30 / 37
第三十話 名の由来
しおりを挟む
「もうくだらないお喋りは終ったか? だったらさっさと死んでくれ」
そう冷たい声で言い放った四狼は、二発目を撃とうとトリガーに指を掛けた。
その瞬間――。
「馬鹿な奴だ!」
怒号のような叫びを発したジンバハルが、手に持っていた戦斧を高らかに振り上げて瞬時に振り下ろした。
刹那、鼓膜を刺激する轟音とともにコンクリート製の床に地割れのような亀裂が生じた。
再びホールの一角が膨大な量の土煙に覆われていく。
その瞬間、すでに四狼は二発目のスラグショットを撃っていた。
しかし、発射されたスラグショットは濃密な土煙の中に吸い込まれるように消えただけでジンバハルの身体に直撃していないのは明らかだった。
射撃術に卓越した人間だけに有する能力なのか、手元から放たれた弾が対象に当たったかどうか四狼は感覚で分かる。
その感覚が教えてくれた。ジンバハルの身体に弾は当たっていない、と。
「やるぞ、金剛丸!」
そう四狼が叫ぶや否や、後方に待機していた金剛丸の異様な双眸が光を発した。
全身を覆っているパラムタイト装甲の下からモーターを高速回転させるような駆動音が響き始め、やがて背中の排出パイプから高温の蒸気を排出させる。
四狼は片手でショットガンを握りながら床を蹴って疾駆した。
相棒の金剛丸は、戦闘モードを八十%以上開放させると起動にやや時間がかかる。
それを当然の如く理解していた四狼は、時間稼ぎも兼ねてまず己が行動を開始した。
向こう側も見えないほどの濃密な土煙の中に身を投じた四狼は、脳内に埋め込まれてある生体チップの力を借りて脳内神経伝達物質を過剰に分泌させた。
それにより身体能力、および新陳代謝が大幅に向上し、皮膚感覚は常人の実に数十倍に研ぎ澄まされていく。
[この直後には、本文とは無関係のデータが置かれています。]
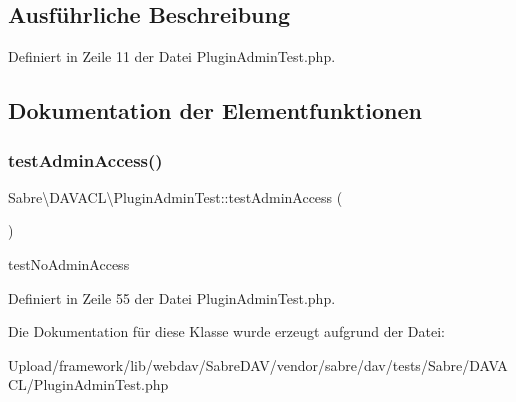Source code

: \subsection{Ausführliche Beschreibung}


Definiert in Zeile 11 der Datei Plugin\+Admin\+Test.\+php.



\subsection{Dokumentation der Elementfunktionen}
\mbox{\label{class_sabre_1_1_d_a_v_a_c_l_1_1_plugin_admin_test_ab8462f349aa54c62fcda1d3ac1c19581}} 
\subsubsection{\texorpdfstring{test\+Admin\+Access()}{testAdminAccess()}}
{\footnotesize\ttfamily Sabre\textbackslash{}\+D\+A\+V\+A\+C\+L\textbackslash{}\+Plugin\+Admin\+Test\+::test\+Admin\+Access (\begin{DoxyParamCaption}{ }\end{DoxyParamCaption})}

test\+No\+Admin\+Access 

Definiert in Zeile 55 der Datei Plugin\+Admin\+Test.\+php.



Die Dokumentation für diese Klasse wurde erzeugt aufgrund der Datei\+:\begin{DoxyCompactItemize}
\item 
Upload/framework/lib/webdav/\+Sabre\+D\+A\+V/vendor/sabre/dav/tests/\+Sabre/\+D\+A\+V\+A\+C\+L/Plugin\+Admin\+Test.\+php\end{DoxyCompactItemize}
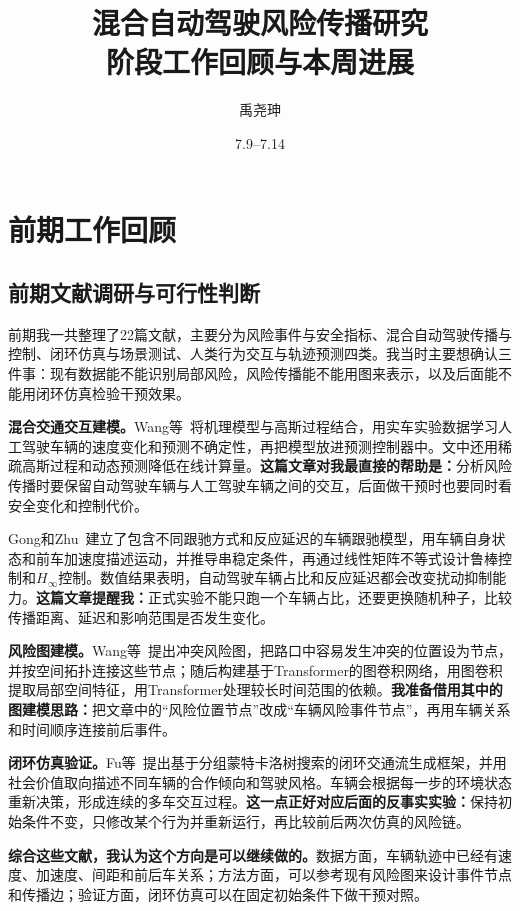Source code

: \documentclass[UTF8,zihao=5,a4paper]{ctexart}
\title{\vspace{-1.2cm}\textbf{混合自动驾驶风险传播研究\\阶段工作回顾与本周进展}}
\author{禹尧珅}
\date{7.9--7.14}
\begin{document}
\pagestyle{plain}
\maketitle
\vspace{-1.8em}

\section{前期工作回顾}

\subsection{前期文献调研与可行性判断}

前期我一共整理了22篇文献，主要分为风险事件与安全指标、混合自动驾驶传播与控制、闭环仿真与场景测试、人类行为交互与轨迹预测四类。我当时主要想确认三件事：现有数据能不能识别局部风险，风险传播能不能用图来表示，以及后面能不能用闭环仿真检验干预效果。

\textbf{混合交通交互建模。}Wang等~\cite{wang2024safety}将机理模型与高斯过程结合，用实车实验数据学习人工驾驶车辆的速度变化和预测不确定性，再把模型放进预测控制器中。文中还用稀疏高斯过程和动态预测降低在线计算量。\textbf{这篇文章对我最直接的帮助是：}分析风险传播时要保留自动驾驶车辆与人工驾驶车辆之间的交互，后面做干预时也要同时看安全变化和控制代价。

Gong和Zhu~\cite{gong2024hinf}建立了包含不同跟驰方式和反应延迟的车辆跟驰模型，用车辆自身状态和前车加速度描述运动，并推导串稳定条件，再通过线性矩阵不等式设计鲁棒控制和$H_{\infty}$控制。数值结果表明，自动驾驶车辆占比和反应延迟都会改变扰动抑制能力。\textbf{这篇文章提醒我：}正式实验不能只跑一个车辆占比，还要更换随机种子，比较传播距离、延迟和影响范围是否发生变化。

\textbf{风险图建模。}Wang等~\cite{wang2024conflict}提出冲突风险图，把路口中容易发生冲突的位置设为节点，并按空间拓扑连接这些节点；随后构建基于Transformer的图卷积网络，用图卷积提取局部空间特征，用Transformer处理较长时间范围的依赖。\textbf{我准备借用其中的图建模思路：}把文章中的“风险位置节点”改成“车辆风险事件节点”，再用车辆关系和时间顺序连接前后事件。

\textbf{闭环仿真验证。}Fu等~\cite{fu2025trafficmcts}提出基于分组蒙特卡洛树搜索的闭环交通流生成框架，并用社会价值取向描述不同车辆的合作倾向和驾驶风格。车辆会根据每一步的环境状态重新决策，形成连续的多车交互过程。\textbf{这一点正好对应后面的反事实实验：}保持初始条件不变，只修改某个行为并重新运行，再比较前后两次仿真的风险链。

\textbf{综合这些文献，我认为这个方向是可以继续做的。}数据方面，车辆轨迹中已经有速度、加速度、间距和前后车关系；方法方面，可以参考现有风险图来设计事件节点和传播边；验证方面，闭环仿真可以在固定初始条件下做干预对照。
\end{document}
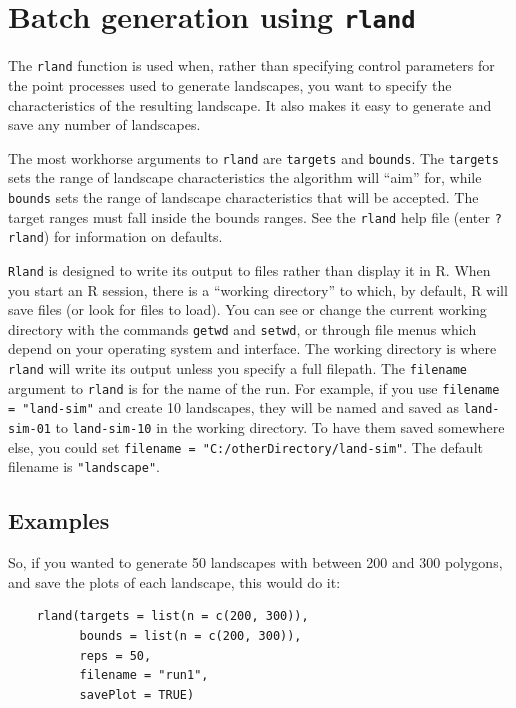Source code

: \documentclass{article}\usepackage{graphicx, color}
\newcommand{\code}[1]{{\tt #1}}
\begin{document}
\section{Batch generation using \code{rland}}

The \code{rland} function is used when, rather than specifying control parameters for the
point processes used to generate landscapes, you want to specify the characteristics of the
resulting landscape. It also makes it easy to generate and save any number of landscapes.

The most workhorse arguments to \code{rland} are \code{targets} and \code{bounds}.
The \code{targets} sets the range of landscape characteristics the algorithm will ``aim'' for, while
\code{bounds} sets the range of landscape characteristics that will be accepted.
The target ranges must fall inside the bounds ranges.
See the \code{rland} help file (enter \code{?rland}) for information on defaults.

\code{Rland} is designed to write its output to files rather than display it in R. 
When you start an R session, there is a ``working directory'' to which, by default, R will save
files (or look for files to load).
You can see or change the current working directory with the commands
\code{getwd} and \code{setwd}, or through file menus which depend on your operating system
and interface.
The working directory is where \code{rland} will write its output unless you specify a full filepath.
The \code{filename} argument to \code{rland} is for the name of the run.
For example, if you use \verb|filename = "land-sim"|
and create 10 landscapes, they will be named
and saved as \code{land-sim-01} to \code{land-sim-10} in the working directory.
To have them saved somewhere else, you could set
\verb|filename = "C:/otherDirectory/land-sim"|.
The default filename is \code{"landscape"}.

\subsection{Examples}
So, if you wanted to generate 50 landscapes with between 200 and 300 polygons, 
and save the plots of each landscape, this would do it:

\begin{verbatim}
    rland(targets = list(n = c(200, 300)),
          bounds = list(n = c(200, 300)),
          reps = 50,
          filename = "run1",
          savePlot = TRUE)
\end{verbatim}
\end{document}
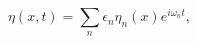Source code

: \begin{equation}
\label{E12} \eta (x,t) = \sum_n \epsilon_n \eta_n (x) e^{i\omega_n t},
\end{equation}

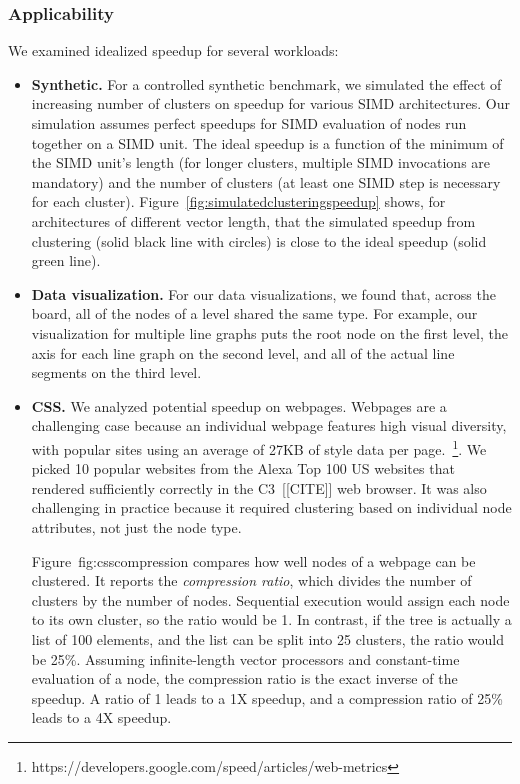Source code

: \subsubsection{Applicability}


We examined idealized speedup for several workloads:

\begin{itemize}

\item \textbf{Synthetic.} For a controlled synthetic benchmark, we simulated the effect of increasing number of clusters on speedup for various SIMD architectures.  Our simulation assumes perfect speedups for SIMD evaluation of nodes run together on a SIMD unit. The ideal speedup is a function of the minimum of the SIMD unit's length (for longer clusters, multiple SIMD invocations are mandatory) and the number of clusters (at least one SIMD step is necessary for each cluster).   Figure~\ref{fig:simulatedclusteringspeedup} shows, for architectures of different vector length, that the simulated speedup from clustering (solid black line with circles) is close to the ideal speedup (solid green line).

\item \textbf{Data visualization.} For our data visualizations, we found that, across the board, all of the nodes of a level shared the same type. For example, our visualization for multiple line graphs puts the root node on the first level, the axis for each line graph on the second level, and all of the actual line segments on the third level. 

\item \textbf{CSS.} We analyzed potential speedup on webpages. Webpages are a challenging case because an individual webpage features high visual diversity, with popular sites using an average of 27KB of style data per page.~\footnote{https://developers.google.com/speed/articles/web-metrics}. We picked 10 popular websites from the Alexa Top 100 US websites that rendered sufficiently correctly in the C3~[[CITE]] web browser. It was also challenging in practice because it required clustering based on individual node attributes, not just the node type.

Figure~{fig:csscompression} compares how well nodes of a webpage can be clustered. It reports the \emph{compression ratio}, which divides the number of clusters by the number of nodes. Sequential execution would assign each node to its own cluster, so the ratio would be 1. In contrast, if the tree is actually a list of 100 elements, and the list can be split into 25 clusters, the ratio would be 25\%. Assuming infinite-length vector processors and constant-time evaluation of a node, the compression ratio is the exact inverse of the speedup. A ratio of 1 leads to a 1X speedup, and a compression ratio of 25\% leads to a 4X speedup.


\end{itemize}

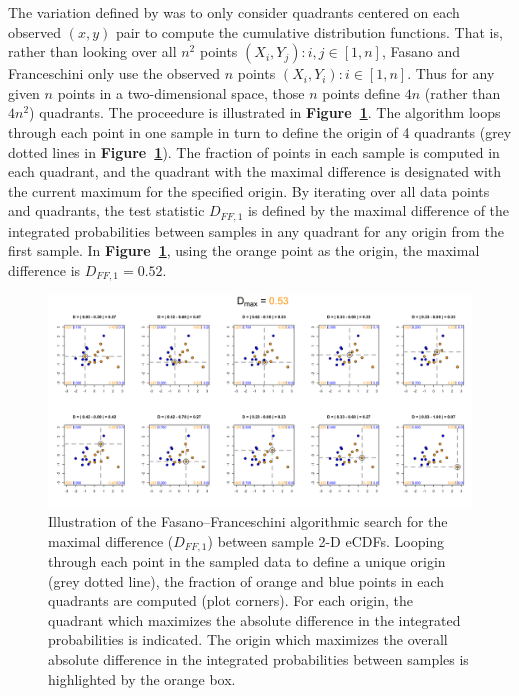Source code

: \documentclass[codesnippet]{jss}
\begin{document}
The variation defined by \cite{Fasano1987}  was to only consider
quadrants centered on each observed $(x, y)$ pair to compute the
cumulative distribution functions. That is, rather than looking over all $n^2$ points
${(X_i, Y_j): i,j \in [1,n]}$, Fasano and Franceschini only use the observed $n$ points
${(X_i, Y_i): i \in [1,n]}$.
Thus for any given $n$ points in a two-dimensional space, those $n$ points define $4n$ (rather than
$4n^2$) quadrants.  The proceedure is illustrated in \textbf{Figure~\ref{fig:kstest2D}}.
The algorithm loops through each point in one sample in turn to define
the origin of 4 quadrants (grey dotted lines in
\textbf{Figure~\ref{fig:kstest2D}}). The fraction of points in each
sample is computed in each quadrant, and the quadrant with the maximal
difference is designated with the current maximum for the specified
origin. By iterating over all data points and quadrants, the test
statistic $D_{FF,1}$ is defined by the maximal difference of the
integrated probabilities between samples in any quadrant for any
origin from the first sample.  In \textbf{Figure~\ref{fig:kstest2D}},
using the orange point as the origin, the maximal difference is
$D_{FF,1} = 0.52$.

\begin{figure}[t!]
\centering
\includegraphics{fftestOutput}
\caption{\label{fig:kstest2D} Illustration of the Fasano--Franceschini algorithmic search for the maximal difference ($D_{FF,1}$) between sample 2-D eCDFs. Looping through each point in the sampled data to define a unique origin (grey dotted line), the fraction of orange and blue points in each quadrants are computed (plot corners). For each origin, the quadrant which maximizes the absolute difference in the integrated probabilities is indicated. The origin which maximizes the overall absolute difference in the integrated probabilities between samples is highlighted by the orange box.
}
\end{figure}
\end{document}
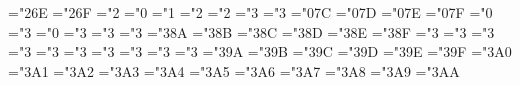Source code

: { \def\bmVert{\delimiter"\mtbsy@@6B\mtbex@@0D }%
 \def\bmupdownarrow{\delimiter"3\mtbsy@@6C\mtbex@@3F }%
 \def\bmUpdownarrow{\delimiter"3\mtbsy@@6D\mtbex@@77 }%
 \def\bmbackslash{\delimiter"\mtbsy@@6E\mtbex@@0F }%
 \def\bmarrowvert{\delimiter"\mtbsy@@6A\mtbex@@3C }%
 \def\bmArrowvert{\delimiter"\mtbsy@@6\mtbex@@3D }%
 \def\bmlgroup{\delimiter"4\mtbmi@@2E\mtbex@@3A }%
 \def\bmrgroup{\delimiter"5\mtbmi@@2F\mtbex@@3B }%
 \def\bmbracevert{\delimiter"\mtbex@@8D\mtbex@@8D }%
 \mathchardef\bmsetminus="2\mtbsy@@6E 
 \mathchardef\bmwr="2\mtbsy@@6F
 \def\bmsurd{{\mathchar"1\mtbsy@@70}}%
 \mathchardef\bmamalg="2
 \mathchardef\bmnabla="0
 \mathchardef\bmsmallint="1
 \mathchardef\bmsqcup="2
 \mathchardef\bmsqcap="2
 \mathchardef\bmsqsubseteq="3
 \mathchardef\bmsqsupseteq="3
 \mathchardef\bmclubsuit="0\mtbsy@@7C
 \mathchardef\bmdiamondsuit="0\mtbsy@@7D
 \mathchardef\bmheartsuit="0\mtbsy@@7E
 \mathchardef\bmspadesuit="0\mtbsy@@7F
 \mathchardef\bmhbar="0
 \mathchardef\bmnotin="3
 \mathchardef\bmangle="0
 \mathchardef\bmdoteq="3
 \mathchardef\bmmodels="3
 \mathchardef\bmbowtie="3
 \mathchardef\bmcong="3\mtbsy@@8A
 \mathchardef\bmhookleftarrow="3\mtbsy@@8B
 \mathchardef\bmhookrightarrow="3\mtbsy@@8C
 \mathchardef\bmlongleftarrow="3\mtbsy@@8D
 \mathchardef\bmlongrightarrow="3\mtbsy@@8E
 \mathchardef\bmLongleftarrow="3\mtbsy@@8F
 \mathchardef\bmLongrightarrow="3
 \mathchardef\bmmapsto="3
 \mathchardef\bmlongmapsto="3
 \mathchardef\bmlongleftrightarrow="3
 \mathchardef\bmLongleftrightarrow="3
 \def\bmiff{\;\bmLongleftrightarrow\;}%
 \mathchardef\bmrightleftharpoons="3
 \mathchardef\bmnotless="3
 \mathchardef\bmnotleq="3
 \mathchardef\bmnotprec="3
 \mathchardef\bmnotpreceq="3
 \mathchardef\bmnotsubset="3\mtbsy@@9A
 \mathchardef\bmnotsubseteq="3\mtbsy@@9B
 \mathchardef\bmnotsqsubseteq="3\mtbsy@@9C
 \mathchardef\bmnotgr="3\mtbsy@@9D
 \mathchardef\bmnotgeq="3\mtbsy@@9E
 \mathchardef\bmnotsucc="3\mtbsy@@9F
 \mathchardef\bmnotsucceq="3\mtbsy@@ A0
 \mathchardef\bmnotsupset="3\mtbsy@@ A1
 \mathchardef\bmnotsupseteq="3\mtbsy@@ A2
 \mathchardef\bmnotsqsupseteq="3\mtbsy@@ A3
 \mathchardef\bmneq="3\mtbsy@@ A4 \let\bmne=\bmneq
 \mathchardef\bmnotequiv="3\mtbsy@@ A5
 \mathchardef\bmnotsim="3\mtbsy@@ A6
 \mathchardef\bmnotsimeq="3\mtbsy@@ A7
 \mathchardef\bmnotapprox="3\mtbsy@@ A8
 \mathchardef\bmnotcong="3\mtbsy@@ A9
 \mathchardef\bmnotasymp="3\mtbsy@@ AA
 \def\bmgrave{\ifnum\fam=\m@ne\mathaccent"0\mtbsy@@4A \else\@grave@\fi}%
}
不意に四狼の眼光が鋭く光った。目線が瞬時に右方向に動く。
突如、土煙の中から戦斧の刃先が水平に飛んできた。
四狼は瞬時に身体を床に伏せることでかわしたが、実際は紙一重であったので何本か髪の毛を持っていかれた。
床を転がりながら四狼はショットガンを連射した。
狙った先は戦斧が飛んできた右方向である。
だがすぐに四狼は連射するのを止めると、すぐさま体勢を整えて後方に大きく跳んだ。
四狼は鋭敏に研ぎ澄まされていた皮膚感覚により、敵が正面ではなく横に移動していたことを察したのである。
まさに間一髪だった。
四狼が跳んだ数秒後に、今まさに伏せていた場所を横から振り下ろされてきた戦斧の刃先が直撃したのである。
床に巨大な亀裂を作ったジンバハルの攻撃力は、人間の身体など紙切れのように真っ二つにするほどの威力が込められていた。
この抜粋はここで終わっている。